SiteScope User's Guide


SiteScope Alerts

You can instruct SiteScope to alert you when it detects a problem in your Web environment. SiteScope offers several types of alerts including e-mail, electronic pager, and SNMP Trap. An alert definition contains instructions that tell SiteScope how to respond when there is a change in state for a monitor, for example a change from normal-to-error or normal-to-warning condition. You can create an alert that includes instructions for SiteScope to notify you via your pager or send you e-mail when a specific condition is detected. You can also have SiteScope respond to problems by automatically initiating a recovery or action script with the versatile Script Alert.

This section describes:

Introducing SiteScope Alert Media

THe following table describes the alert media types available with SiteScope.

Alert Type

Description

E-Mail Alert

The E-Mail Alert sends a problem notification and description as an e-mail message. The message content can be customized to include custom text and specific monitoring results.

Pager Alert

The Pager Alert is used to send notification to an electronic pager. Alerts can be sent as alphanumeric pages that include specific monitoring information.

Script Alert

The Script Alert is used to initiate the execution of a script or other program. Script Alerts provide you with the capability to run automated recovery actions based on particular monitoring results. This might include automatically rebooting a service or moving files.

SNMP Trap Alert

The SNMP Trap Alert can be used to send an SNMP trap to an enterprise management console. This gives you interoperability with network management applications.

Sound Alert

The Sound Alert allows you to have SiteScope play an audio file on the server where SiteScope is running.

Database Alert

The Database Alert allows you to log problem notification and descriptions to a database.

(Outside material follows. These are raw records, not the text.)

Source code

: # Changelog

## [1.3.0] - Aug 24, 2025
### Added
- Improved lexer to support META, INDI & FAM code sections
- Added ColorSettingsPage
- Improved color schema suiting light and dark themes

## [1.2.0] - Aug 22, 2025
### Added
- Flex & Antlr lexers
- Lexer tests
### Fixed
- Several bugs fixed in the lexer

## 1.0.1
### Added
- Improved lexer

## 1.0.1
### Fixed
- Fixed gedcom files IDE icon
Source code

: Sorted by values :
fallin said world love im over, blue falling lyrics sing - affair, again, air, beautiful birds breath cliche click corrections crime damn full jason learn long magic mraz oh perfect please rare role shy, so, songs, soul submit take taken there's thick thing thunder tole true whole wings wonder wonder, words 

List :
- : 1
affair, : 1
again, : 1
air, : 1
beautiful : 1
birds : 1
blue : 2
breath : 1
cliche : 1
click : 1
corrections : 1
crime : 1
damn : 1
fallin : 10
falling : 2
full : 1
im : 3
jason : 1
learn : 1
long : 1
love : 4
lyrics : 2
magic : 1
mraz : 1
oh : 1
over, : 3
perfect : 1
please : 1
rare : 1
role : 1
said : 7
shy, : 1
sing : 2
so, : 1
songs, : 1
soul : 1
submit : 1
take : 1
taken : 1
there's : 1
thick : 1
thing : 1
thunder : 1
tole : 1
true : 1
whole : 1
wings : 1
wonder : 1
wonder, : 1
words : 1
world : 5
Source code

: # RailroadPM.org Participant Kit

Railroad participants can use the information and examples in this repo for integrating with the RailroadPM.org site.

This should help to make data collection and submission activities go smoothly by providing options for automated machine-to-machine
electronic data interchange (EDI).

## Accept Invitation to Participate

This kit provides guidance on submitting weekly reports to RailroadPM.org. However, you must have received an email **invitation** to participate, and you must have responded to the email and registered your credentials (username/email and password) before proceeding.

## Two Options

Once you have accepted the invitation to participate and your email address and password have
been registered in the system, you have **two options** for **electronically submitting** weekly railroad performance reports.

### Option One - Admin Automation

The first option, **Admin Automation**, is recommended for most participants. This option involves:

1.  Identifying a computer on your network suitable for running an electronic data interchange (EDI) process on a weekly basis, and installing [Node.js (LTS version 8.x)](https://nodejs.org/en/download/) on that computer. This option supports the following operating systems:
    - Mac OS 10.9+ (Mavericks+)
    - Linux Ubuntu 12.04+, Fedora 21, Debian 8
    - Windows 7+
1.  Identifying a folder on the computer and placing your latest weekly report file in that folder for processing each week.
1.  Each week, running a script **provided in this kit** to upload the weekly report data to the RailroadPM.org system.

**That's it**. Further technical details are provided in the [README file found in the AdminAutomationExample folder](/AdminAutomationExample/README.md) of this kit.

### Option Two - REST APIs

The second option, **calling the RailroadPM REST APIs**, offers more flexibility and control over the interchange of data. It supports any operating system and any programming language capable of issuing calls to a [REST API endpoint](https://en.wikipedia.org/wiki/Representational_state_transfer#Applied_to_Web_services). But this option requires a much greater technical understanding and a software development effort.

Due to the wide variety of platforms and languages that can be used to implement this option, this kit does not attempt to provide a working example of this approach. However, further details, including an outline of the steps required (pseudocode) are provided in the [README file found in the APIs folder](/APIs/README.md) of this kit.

Disable or Enable Monitor Alert

The Disable or Enable Monitor Alert is used to automatically disable or enable an individual monitor or group of monitors. This is useful to suppress redundant alerting from monitors watching elements that are dependent on a single service that may have gone down.

Log Event Alert

The Log Event Alert allows you to log problem notifications as events into the Windows NT Event Log.

Post Alert

The Post Alert can be used to send problem notification and descriptions to another server application as a CGI POST.

Using SiteScope Alerts

SiteScope alerts can be used in several ways to notify you of conditions in your Web environment. Alerts can be associated explicitly with one or more individual monitors, with one or more groups of monitors, a combination of monitors and groups, or globally for all monitors on a particular installation of SiteScope. Global and group-wise alerting is generally the most efficient but may not provide the needed control. You can use the Global and Group Alert Filtering feature on each alert definition page to create filter criteria to control global and group alerts. Filter criteria can be used to restrict the alert to only those monitors that meet the filter criteria. For example, creating a global alert with a filter criteria for Monitor Type: CPU Monitor will create an alert that is only triggered for CPU monitor types.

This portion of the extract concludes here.